I colleghi mi vessano, quando si configura il mobbing?
Per la cassazione della sentenza veniva proposto ricorso.
Con la sentenza n. 74 del 04.01.2017 la Suprema Corte coglie l’occasione per ricordare il consolidato orientamento per il quale il mobbing “rientra fra le situazioni potenzialmente dannose e non normativamente tipizzate, che designa un complesso fenomeno consistente in una serie di atti o comportamenti vessatori, protratti nel tempo, posti in essere nei confronti di un lavoratore da parte dei componenti del gruppo di lavoro in cui è inserito o dal suo capo, caratterizzati da un intento di persecuzione ed emarginazione finalizzato all’obiettivo primario di escludere la vittima dal gruppo”.
Secondo i Giudici di legittimità, giustamente, la Corte di Appello aveva ritenuto che sussistessero tutti gli elementi che concorrono ad individuare la fattispecie in questione, ovvero: una serie di comportamenti persecutori e vessatori posti in essere contro la vittima in modo sistematico e prolungato nel tempo, direttamente da parte del datore di lavoro o anche da parte degli altri dipendenti, sottoposti al potere direttivo del primo; l’evento lesivo della salute, della personalità o della dignità del dipendente; il nesso eziologico tra la descritte condotte e il pregiudizio subito dalla vittima nella propria integrità psico-fisica e/o nella propria dignità; l’elemento soggettivo, ovvero il fine persecutorio unificante di tutti i comportamenti lesivi, desumibile anche ab extrinseco dall’uso abnorme del potere direttivo e di conformazione della prestazione.
I colleghi mi vessano, è mobbing datoriale.

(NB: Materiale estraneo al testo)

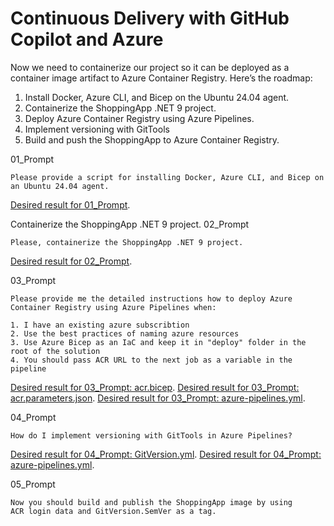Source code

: # Continuous Delivery with GitHub Copilot and Azure

Now we need to containerize our project so it can be deployed as a container image artifact to Azure Container Registry. Here’s the roadmap:

1. Install Docker, Azure CLI, and Bicep on the Ubuntu 24.04 agent.
2. Containerize the ShoppingApp .NET 9 project.
3. Deploy Azure Container Registry using Azure Pipelines.
4. Implement versioning with GitTools
5. Build and push the ShoppingApp to Azure Container Registry.

01_Prompt
```
Please provide a script for installing Docker, Azure CLI, and Bicep on an Ubuntu 24.04 agent.
```
[Desired result for 01_Prompt](04_Continuous_Delivery_Artifacts/01_install-docker-and-azure-cli.sh).

Containerize the ShoppingApp .NET 9 project.
02_Prompt
```
Please, containerize the ShoppingApp .NET 9 project.
```
[Desired result for 02_Prompt](04_Continuous_Delivery_Artifacts/02_shopping-app-dockerfile).

03_Prompt
```
Please provide me the detailed instructions how to deploy Azure Container Registry using Azure Pipelines when:

1. I have an existing azure subscribtion
2. Use the best practices of naming azure resources
3. Use Azure Bicep as an IaC and keep it in "deploy" folder in the root of the solution
4. You should pass ACR URL to the next job as a variable in the pipeline
```
[Desired result for 03_Prompt: acr.bicep](04_Continuous_Delivery_Artifacts/03_01_acr.bicep).
[Desired result for 03_Prompt: acr.parameters.json](04_Continuous_Delivery_Artifacts/03_02_acr.parameters.json).
[Desired result for 03_Prompt: azure-pipelines.yml](04_Continuous_Delivery_Artifacts/03_03_azure-pipelines.yml).

04_Prompt
```
How do I implement versioning with GitTools in Azure Pipelines?
```
[Desired result for 04_Prompt: GitVersion.yml](04_Continuous_Delivery_Artifacts/04_01_gitVersion.yml).
[Desired result for 04_Prompt: azure-pipelines.yml](04_Continuous_Delivery_Artifacts/04_02_azure-pipelines.yml).

05_Prompt
```
Now you should build and publish the ShoppingApp image by using
ACR login data and GitVersion.SemVer as a tag.
```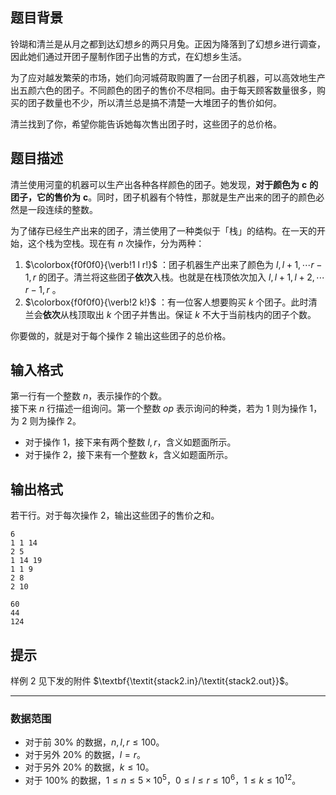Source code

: ## 题目背景
铃瑚和清兰是从月之都到达幻想乡的两只月兔。正因为降落到了幻想乡进行调查，因此她们通过开团子屋制作团子出售的方式，在幻想乡生活。

为了应对越发繁荣的市场，她们向河城荷取购置了一台团子机器，可以高效地生产出五颜六色的团子。不同颜色的团子的售价不尽相同。由于每天顾客数量很多，购买的团子数量也不少，所以清兰总是搞不清楚一大堆团子的售价如何。

清兰找到了你，希望你能告诉她每次售出团子时，这些团子的总价格。

## 题目描述
清兰使用河童的机器可以生产出各种各样颜色的团子。她发现，**对于颜色为** $\bm c$ **的团子，它的售价为** $\bm c$。同时，团子机器有个特性，那就是生产出来的团子的颜色必然是一段连续的整数。

为了储存已经生产出来的团子，清兰使用了一种类似于「栈」的结构。在一天的开始，这个栈为空栈。现在有 $n$ 次操作，分为两种：

1. $\colorbox{f0f0f0}{\verb!1 l r!}$ ：团子机器生产出来了颜色为 $l,l+1,\cdots r-1,r$ 的团子。清兰将这些团子**依次**入栈。也就是在栈顶依次加入 $l,l+1,l+2,\cdots r-1,r$ 。
2. $\colorbox{f0f0f0}{\verb!2 k!}$ ：有一位客人想要购买 $k$ 个团子。此时清兰会**依次**从栈顶取出 $k$ 个团子并售出。保证 $k$ 不大于当前栈内的团子个数。

你要做的，就是对于每个操作 $2$ 输出这些团子的总价格。

## 输入格式
第一行有一个整数 $n$，表示操作的个数。  
接下来 $n$ 行描述一组询问。第一个整数 $op$ 表示询问的种类，若为 $1$ 则为操作 $1$，为 $2$ 则为操作 $2$。

- 对于操作 $1$，接下来有两个整数 $l,r$，含义如题面所示。
- 对于操作 $2$，接下来有一个整数 $k$，含义如题面所示。

## 输出格式
若干行。对于每次操作 $2$，输出这些团子的售价之和。

```input1
6
1 1 14
2 5
1 14 19
1 1 9
2 8
2 10
```

```output1
60
44
124

```

## 提示
样例 $2$ 见下发的附件 $\textbf{\textit{stack2.in}/\textit{stack2.out}}$。

---

### 数据范围

- 对于前 $30\%$ 的数据，$n,l,r\le100$。
- 对于另外 $20\%$ 的数据，$l=r$。
- 对于另外 $20\%$ 的数据，$k\le 10$。
- 对于 $100\%$ 的数据，$1\le n\le 5\times 10^5$，$0\le l\le r \le 10^6$，$1\le k \le 10^{12}$。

I Giudici di legittimità, dunque, confermano che ad integrare una condotta di mobbing datoriale possa essere anche il comportamento vessatorio di colleghi di lavoro, “ove questo sia rimasto colpevolmente inerte nella rimozione del fatto lesivo o delle condizioni ambientali che lo rendono possibile o le abbia addirittura determinate, considerato che anche l’aspetto umano fa parte dell’ ambiente di lavoro nell’ambito del quale opera il dovere di protezione previsto dall’art. 2087 c.c., e che l’ascrivibilità al datore di lavoro dell’organizzazione dell’impresa anche sotto il profilo del personale ne determina la fonte autonoma di responsabilità costituita dall’art. 2049 cod. civ.”